A 20-year-old male with high-risk class III β-thalassemia major was admitted to undergo a haploidentical-HSCT from his mother in June 2016. Pretransplant recipient screening examination showed DSAs for class I HLA (A*68:01 MFI 4682) and class II (DRB1*11:01 MFI-5464 and DQB1*03:01 MFI 4380) using multianalyte bead assays performed on the Luminex platform. The patient was given fludarabine 40 mg/m2 and dexamethasone 25 mg/m2 for 5 days per month for 2 months. Following this, the patient underwent a desensitization program consisting of polyvalent IVIGs (100 mg/kg) along with serial plasma exchange (PEX) after an informed consent.
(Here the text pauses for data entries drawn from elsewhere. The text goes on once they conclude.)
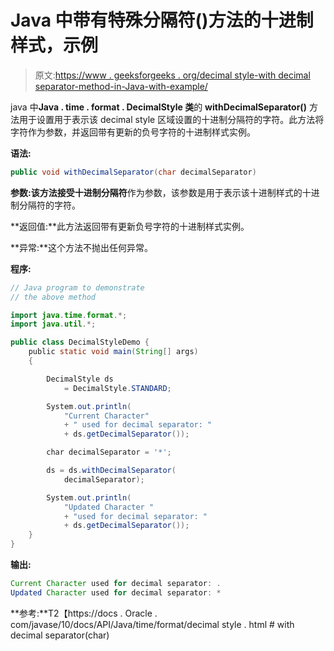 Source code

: # Java 中带有特殊分隔符()方法的十进制样式，示例

> 原文:[https://www . geeksforgeeks . org/decimal style-with decimal separator-method-in-Java-with-example/](https://www.geeksforgeeks.org/decimalstyle-withdecimalseparator-method-in-java-with-example/)

java 中**Java . time . format . DecimalStyle 类**的 **withDecimalSeparator()** 方法用于设置用于表示该 decimal style 区域设置的十进制分隔符的字符。此方法将字符作为参数，并返回带有更新的负号字符的十进制样式实例。

**语法:**

```java
public void withDecimalSeparator(char decimalSeparator)

```

**参数:**该方法接受**十进制分隔符**作为参数，该参数是用于表示该十进制样式的十进制分隔符的字符。

**返回值:**此方法返回带有更新负号字符的十进制样式实例。

**异常:**这个方法不抛出任何异常。

**程序:**

```java
// Java program to demonstrate
// the above method

import java.time.format.*;
import java.util.*;

public class DecimalStyleDemo {
    public static void main(String[] args)
    {

        DecimalStyle ds
            = DecimalStyle.STANDARD;

        System.out.println(
            "Current Character"
            + " used for decimal separator: "
            + ds.getDecimalSeparator());

        char decimalSeparator = '*';

        ds = ds.withDecimalSeparator(
            decimalSeparator);

        System.out.println(
            "Updated Character "
            + "used for decimal separator: "
            + ds.getDecimalSeparator());
    }
}
```

**输出:**

```java
Current Character used for decimal separator: .
Updated Character used for decimal separator: *

```

**参考:**T2【https://docs . Oracle . com/javase/10/docs/API/Java/time/format/decimal style . html # with decimal separator(char)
The patient underwent three cycles of PEX procedures on COM.TEC® cell separator (Fresenius Kabi), using replacement fluid combination of albumin and saline on day − 17, −15, and −13. During each exchange sitting, 1.5 times the plasma volume was exchanged. This protocol resulted in the disappearance of the DSA class I and reduction in MFI for DSA class II (DRB1*11:01 MFI-1042 and DQB1*03:01 MFI-1028).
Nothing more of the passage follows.